I think this is kind of ergonomical. This will take the stress off of the fingers since the force required to press the button (even as weak of a force that is needed) is removed. My Aunt, who lost most of her pointer and middle finger in a fire, would love this design because it takes stress off of her remaining fingers. The simple swipping genstures will allow for the ease of use without having to rely on having fully functional hand. She hates having to use a computer because of how the mouse works with ther hand.
it's not ergonomical. Every review of it has said that's the most obvious thing that wasn't considered with this mouse.
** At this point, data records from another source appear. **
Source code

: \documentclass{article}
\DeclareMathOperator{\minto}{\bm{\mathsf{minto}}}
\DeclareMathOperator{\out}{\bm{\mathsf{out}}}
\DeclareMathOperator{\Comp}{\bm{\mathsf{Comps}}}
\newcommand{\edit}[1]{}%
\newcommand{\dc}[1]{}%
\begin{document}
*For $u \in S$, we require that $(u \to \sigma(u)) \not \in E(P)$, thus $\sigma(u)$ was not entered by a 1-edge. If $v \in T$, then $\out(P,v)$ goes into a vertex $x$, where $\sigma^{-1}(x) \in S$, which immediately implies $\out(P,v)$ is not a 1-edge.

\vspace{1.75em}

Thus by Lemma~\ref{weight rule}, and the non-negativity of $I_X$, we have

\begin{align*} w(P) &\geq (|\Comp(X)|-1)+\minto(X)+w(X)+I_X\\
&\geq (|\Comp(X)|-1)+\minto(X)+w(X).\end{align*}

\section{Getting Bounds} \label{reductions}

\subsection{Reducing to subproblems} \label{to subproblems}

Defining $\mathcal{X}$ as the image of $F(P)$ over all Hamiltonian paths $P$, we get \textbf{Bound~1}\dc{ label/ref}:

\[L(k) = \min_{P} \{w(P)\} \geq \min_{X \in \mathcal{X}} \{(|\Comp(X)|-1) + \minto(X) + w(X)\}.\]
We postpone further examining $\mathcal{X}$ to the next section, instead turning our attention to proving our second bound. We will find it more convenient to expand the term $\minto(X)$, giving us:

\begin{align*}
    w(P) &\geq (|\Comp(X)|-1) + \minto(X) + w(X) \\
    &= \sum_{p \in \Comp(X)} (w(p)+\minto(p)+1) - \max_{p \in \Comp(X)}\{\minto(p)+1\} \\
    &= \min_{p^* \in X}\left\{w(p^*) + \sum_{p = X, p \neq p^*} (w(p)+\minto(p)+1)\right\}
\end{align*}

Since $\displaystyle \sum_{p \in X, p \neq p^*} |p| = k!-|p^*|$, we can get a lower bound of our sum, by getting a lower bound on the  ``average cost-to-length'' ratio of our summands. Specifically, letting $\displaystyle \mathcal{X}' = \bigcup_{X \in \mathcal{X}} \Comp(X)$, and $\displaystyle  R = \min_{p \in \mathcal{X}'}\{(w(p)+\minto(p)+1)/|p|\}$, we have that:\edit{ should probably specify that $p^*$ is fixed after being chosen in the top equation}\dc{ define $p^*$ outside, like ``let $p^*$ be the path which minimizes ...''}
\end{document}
I don't use the super ergo mouses from logitech, I use the LX5 and the MX Air, but I'm pretty sure they'll both be more comfortable than this. It's so low, which looks great, but it doesn't seem at all like after an hour of use this is going to be comfortable.
The only reason I am able to use the LX 5 is because it's so tall I have a place for all my fingers, where as the Air has a nice hump in the shape that gives it a good balance when switching between air remote and surface mouse (it's for the media center). This mouse would cramp my hands pretty quickly. That said, i have big hands, so I may not be the average user, but shouldn't a mouse consider a broad audience?
I think the idea is really cool, but the multi-touch doesn't make much sense to me on a mouse. The trackpads make sense but watching this short engadget overview the two fingered gestures look way more difficult than they should be.
When I saw the Magic Mouse first launch on the Apple website, I knew it would be an instant purchase. I currently own the Mighty Mouse which I have loved except for the scrolling ball that gets dirty.
However, I have been forced to wait for the Apple Stores to release the Magic Mouse for individual sale apart from the new iMac's, and I decided to swing by the Apple Store to check out the new mouse.
I must say I was pretty disappointed. I love the multi touch and entire concept of this new mouse. The main drawback for me is that the mouse does not seem to be ergonomic at all! I only had a quick minute to play around with it and then had to leave, but does anyone who owns this mouse have any thoughts on this? I wish Apple made the mouse a little thicker so it would "fit" in your hand and be a little more comfortable.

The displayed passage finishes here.